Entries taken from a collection
########
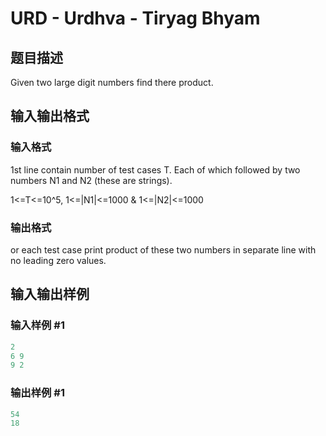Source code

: # URD - Urdhva - Tiryag Bhyam 

## 题目描述

Given two large digit numbers find there product.

## 输入输出格式

### 输入格式

1st line contain number of test cases T. Each of which followed by two numbers N1 and N2 (these are strings).

1<=T<=10^5, 1<=|N1|<=1000 & 1<=|N2|<=1000

### 输出格式

or each test case print product of these two numbers in separate line with no leading zero values.

## 输入输出样例

### 输入样例 #1

```cpp
2
6 9
9 2
```


### 输出样例 #1

```cpp
54
18
```


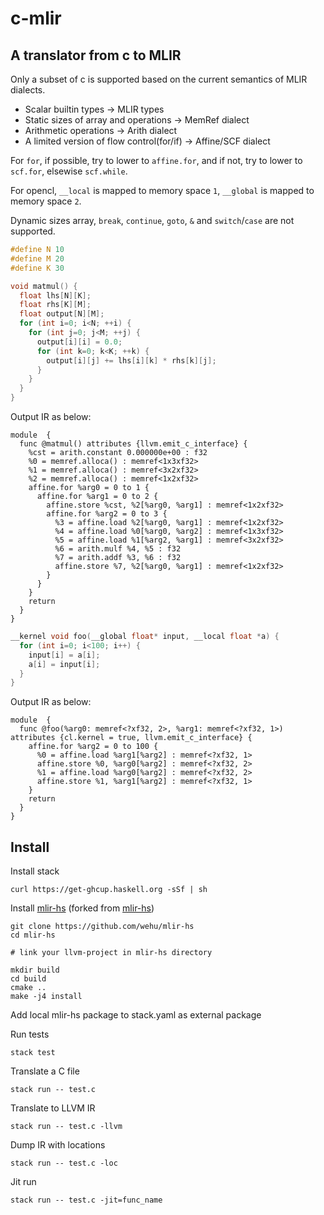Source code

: # c-mlir

## A translator from c to MLIR

Only a subset of c is supported based on the current semantics of MLIR dialects.

* Scalar builtin types -> MLIR types
* Static sizes of array and operations -> MemRef dialect
* Arithmetic operations -> Arith dialect
* A limited version of flow control(for/if) -> Affine/SCF dialect

For `for`, if possible, try to lower to `affine.for`, and if not, try to lower to `scf.for`, elsewise `scf.while`.

For opencl, `__local` is mapped to memory space `1`, `__global` is mapped to memory space `2`.

Dynamic sizes array, `break`, `continue`, `goto`, `&` and `switch`/`case` are not supported.

```c
#define N 10
#define M 20
#define K 30

void matmul() {
  float lhs[N][K];
  float rhs[K][M];
  float output[N][M];
  for (int i=0; i<N; ++i) {
    for (int j=0; j<M; ++j) {
      output[i][i] = 0.0;
      for (int k=0; k<K; ++k) {
        output[i][j] += lhs[i][k] * rhs[k][j];
      }
    }
  }
}
```

Output IR as below:

```mlir
module  {
  func @matmul() attributes {llvm.emit_c_interface} {
    %cst = arith.constant 0.000000e+00 : f32
    %0 = memref.alloca() : memref<1x3xf32>
    %1 = memref.alloca() : memref<3x2xf32>
    %2 = memref.alloca() : memref<1x2xf32>
    affine.for %arg0 = 0 to 1 {
      affine.for %arg1 = 0 to 2 {
        affine.store %cst, %2[%arg0, %arg1] : memref<1x2xf32>
        affine.for %arg2 = 0 to 3 {
          %3 = affine.load %2[%arg0, %arg1] : memref<1x2xf32>
          %4 = affine.load %0[%arg0, %arg2] : memref<1x3xf32>
          %5 = affine.load %1[%arg2, %arg1] : memref<3x2xf32>
          %6 = arith.mulf %4, %5 : f32
          %7 = arith.addf %3, %6 : f32
          affine.store %7, %2[%arg0, %arg1] : memref<1x2xf32>
        }
      }
    }
    return
  }
}
```


```c
__kernel void foo(__global float* input, __local float *a) {
  for (int i=0; i<100; i++) {
    input[i] = a[i];
    a[i] = input[i];
  }
}
```

Output IR as below:

```mlir
module  {
  func @foo(%arg0: memref<?xf32, 2>, %arg1: memref<?xf32, 1>) attributes {cl.kernel = true, llvm.emit_c_interface} {
    affine.for %arg2 = 0 to 100 {
      %0 = affine.load %arg1[%arg2] : memref<?xf32, 1>
      affine.store %0, %arg0[%arg2] : memref<?xf32, 2>
      %1 = affine.load %arg0[%arg2] : memref<?xf32, 2>
      affine.store %1, %arg1[%arg2] : memref<?xf32, 1>
    }
    return
  }
}
```

## Install

Install stack

```shell
curl https://get-ghcup.haskell.org -sSf | sh
```

Install [mlir-hs](https://github.com/wehu/mlir-hs) (forked from [mlir-hs](https://github.com/google/mlir-hs))

```shell
git clone https://github.com/wehu/mlir-hs
cd mlir-hs

# link your llvm-project in mlir-hs directory

mkdir build
cd build
cmake ..
make -j4 install
```

Add local mlir-hs package to stack.yaml as external package

Run tests

```shell
stack test
```

Translate a C file
```shell
stack run -- test.c
```

Translate to LLVM IR
```shell
stack run -- test.c -llvm
```

Dump IR with locations
```shell
stack run -- test.c -loc
```

Jit run
```shell
stack run -- test.c -jit=func_name
```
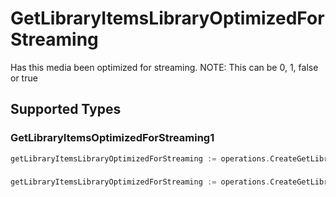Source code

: # GetLibraryItemsLibraryOptimizedForStreaming

Has this media been optimized for streaming. NOTE: This can be 0, 1, false or true



## Supported Types

### GetLibraryItemsOptimizedForStreaming1

```go
getLibraryItemsLibraryOptimizedForStreaming := operations.CreateGetLibraryItemsLibraryOptimizedForStreamingGetLibraryItemsOptimizedForStreaming1(operations.GetLibraryItemsOptimizedForStreaming1{/* values here */})
```

### 

```go
getLibraryItemsLibraryOptimizedForStreaming := operations.CreateGetLibraryItemsLibraryOptimizedForStreamingBoolean(bool{/* values here */})
```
########
Pictures should not appear in the copy. Write out exactly the lines above from the first one through the line that contains "### 输入样例 #1".

### Result of the exercise
Source code

: # URD - Urdhva - Tiryag Bhyam 

## 题目描述

Given two large digit numbers find there product.

## 输入输出格式

### 输入格式

1st line contain number of test cases T. Each of which followed by two numbers N1 and N2 (these are strings).

1<=T<=10^5, 1<=|N1|<=1000 & 1<=|N2|<=1000

### 输出格式

or each test case print product of these two numbers in separate line with no leading zero values.

## 输入输出样例

### 输入样例 #1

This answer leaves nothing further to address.